▸ **What you will do**
Would you output the entries below only from the line containing "The goal of" through the line containing "1. A **web server**", exactly as they stand and with both ends included?

▸ **Dataset content**
────────
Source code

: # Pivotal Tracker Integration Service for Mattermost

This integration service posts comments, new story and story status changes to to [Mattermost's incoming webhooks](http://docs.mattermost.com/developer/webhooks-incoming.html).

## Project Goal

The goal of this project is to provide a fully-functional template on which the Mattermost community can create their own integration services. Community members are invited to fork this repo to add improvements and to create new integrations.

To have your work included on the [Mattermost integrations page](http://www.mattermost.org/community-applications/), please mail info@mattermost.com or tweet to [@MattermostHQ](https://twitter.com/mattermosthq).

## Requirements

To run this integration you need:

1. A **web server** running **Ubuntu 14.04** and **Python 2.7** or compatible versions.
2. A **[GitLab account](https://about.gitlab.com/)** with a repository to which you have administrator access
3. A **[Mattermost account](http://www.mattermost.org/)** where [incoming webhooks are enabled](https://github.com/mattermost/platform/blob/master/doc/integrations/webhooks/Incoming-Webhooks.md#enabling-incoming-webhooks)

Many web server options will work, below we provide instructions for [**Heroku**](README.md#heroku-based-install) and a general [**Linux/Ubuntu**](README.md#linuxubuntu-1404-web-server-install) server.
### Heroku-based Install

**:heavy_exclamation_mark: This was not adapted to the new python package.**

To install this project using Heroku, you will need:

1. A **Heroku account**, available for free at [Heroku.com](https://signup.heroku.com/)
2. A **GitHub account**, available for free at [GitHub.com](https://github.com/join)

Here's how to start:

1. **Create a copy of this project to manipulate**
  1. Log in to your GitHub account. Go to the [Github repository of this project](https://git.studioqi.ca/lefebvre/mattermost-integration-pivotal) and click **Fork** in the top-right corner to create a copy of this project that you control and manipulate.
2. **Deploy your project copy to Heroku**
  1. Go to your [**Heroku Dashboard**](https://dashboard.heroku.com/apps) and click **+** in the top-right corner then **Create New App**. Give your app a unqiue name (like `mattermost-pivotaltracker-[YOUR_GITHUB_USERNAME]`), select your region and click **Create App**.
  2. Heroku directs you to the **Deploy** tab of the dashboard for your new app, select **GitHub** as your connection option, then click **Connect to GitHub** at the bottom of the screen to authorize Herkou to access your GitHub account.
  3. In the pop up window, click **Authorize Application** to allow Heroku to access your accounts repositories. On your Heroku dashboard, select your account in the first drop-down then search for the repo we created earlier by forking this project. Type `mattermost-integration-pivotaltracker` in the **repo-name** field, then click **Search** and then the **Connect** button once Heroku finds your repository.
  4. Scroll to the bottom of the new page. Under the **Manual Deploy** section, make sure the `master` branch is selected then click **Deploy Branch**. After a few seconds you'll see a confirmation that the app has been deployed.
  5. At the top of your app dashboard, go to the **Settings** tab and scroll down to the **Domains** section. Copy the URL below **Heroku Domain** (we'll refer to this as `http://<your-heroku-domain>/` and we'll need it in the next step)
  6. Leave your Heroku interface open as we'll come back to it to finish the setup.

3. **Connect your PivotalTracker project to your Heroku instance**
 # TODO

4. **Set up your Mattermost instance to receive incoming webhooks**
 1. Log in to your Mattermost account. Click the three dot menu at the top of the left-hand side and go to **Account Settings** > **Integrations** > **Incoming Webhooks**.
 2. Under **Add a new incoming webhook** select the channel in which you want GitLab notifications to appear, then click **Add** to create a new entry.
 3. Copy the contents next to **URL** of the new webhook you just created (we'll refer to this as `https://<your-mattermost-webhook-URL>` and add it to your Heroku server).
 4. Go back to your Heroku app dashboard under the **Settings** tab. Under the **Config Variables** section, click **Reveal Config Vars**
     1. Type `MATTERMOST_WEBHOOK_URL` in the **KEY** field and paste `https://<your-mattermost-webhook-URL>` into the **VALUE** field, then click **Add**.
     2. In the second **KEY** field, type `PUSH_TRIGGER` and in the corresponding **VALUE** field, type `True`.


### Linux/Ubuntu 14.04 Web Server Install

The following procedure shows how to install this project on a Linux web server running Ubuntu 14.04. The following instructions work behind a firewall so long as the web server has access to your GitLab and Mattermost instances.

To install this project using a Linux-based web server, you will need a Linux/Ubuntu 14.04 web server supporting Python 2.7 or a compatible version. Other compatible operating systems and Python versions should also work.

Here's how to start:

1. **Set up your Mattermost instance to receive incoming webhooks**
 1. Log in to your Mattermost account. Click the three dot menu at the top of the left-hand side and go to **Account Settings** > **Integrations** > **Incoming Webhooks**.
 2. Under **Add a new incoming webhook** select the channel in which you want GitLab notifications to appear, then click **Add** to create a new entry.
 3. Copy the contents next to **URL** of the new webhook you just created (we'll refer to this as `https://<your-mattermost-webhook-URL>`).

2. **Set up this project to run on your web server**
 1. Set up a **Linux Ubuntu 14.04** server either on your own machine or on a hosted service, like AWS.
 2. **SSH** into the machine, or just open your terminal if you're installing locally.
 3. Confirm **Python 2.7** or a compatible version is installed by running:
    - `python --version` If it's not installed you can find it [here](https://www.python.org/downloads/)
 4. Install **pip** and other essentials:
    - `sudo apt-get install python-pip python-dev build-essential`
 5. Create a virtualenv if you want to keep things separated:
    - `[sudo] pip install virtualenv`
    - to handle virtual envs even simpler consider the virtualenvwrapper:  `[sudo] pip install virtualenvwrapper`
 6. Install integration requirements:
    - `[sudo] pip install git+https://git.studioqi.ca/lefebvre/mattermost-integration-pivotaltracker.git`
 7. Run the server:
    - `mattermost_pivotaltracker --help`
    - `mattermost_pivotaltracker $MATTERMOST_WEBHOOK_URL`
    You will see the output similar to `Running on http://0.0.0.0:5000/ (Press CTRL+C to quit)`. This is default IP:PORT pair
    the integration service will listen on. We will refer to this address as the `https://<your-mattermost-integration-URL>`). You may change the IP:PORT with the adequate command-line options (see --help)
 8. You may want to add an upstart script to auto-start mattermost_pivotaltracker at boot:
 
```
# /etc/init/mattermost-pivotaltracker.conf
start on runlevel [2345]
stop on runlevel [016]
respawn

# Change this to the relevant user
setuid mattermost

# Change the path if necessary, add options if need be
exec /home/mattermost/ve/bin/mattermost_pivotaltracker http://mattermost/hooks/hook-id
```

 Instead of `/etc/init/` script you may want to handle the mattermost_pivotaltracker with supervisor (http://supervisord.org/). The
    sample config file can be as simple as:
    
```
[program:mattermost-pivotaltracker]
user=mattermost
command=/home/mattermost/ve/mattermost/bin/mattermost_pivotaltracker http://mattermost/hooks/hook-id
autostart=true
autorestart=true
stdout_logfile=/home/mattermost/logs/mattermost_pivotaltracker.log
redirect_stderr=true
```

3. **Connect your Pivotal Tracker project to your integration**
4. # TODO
────────
▸ **Exercise result**
The goal of this project is to provide a fully-functional template on which the Mattermost community can create their own integration services. Community members are invited to fork this repo to add improvements and to create new integrations.

To have your work included on the [Mattermost integrations page](http://www.mattermost.org/community-applications/), please mail info@mattermost.com or tweet to [@MattermostHQ](https://twitter.com/mattermosthq).

## Requirements

To run this integration you need:

1. A **web server** running **Ubuntu 14.04** and **Python 2.7** or compatible versions.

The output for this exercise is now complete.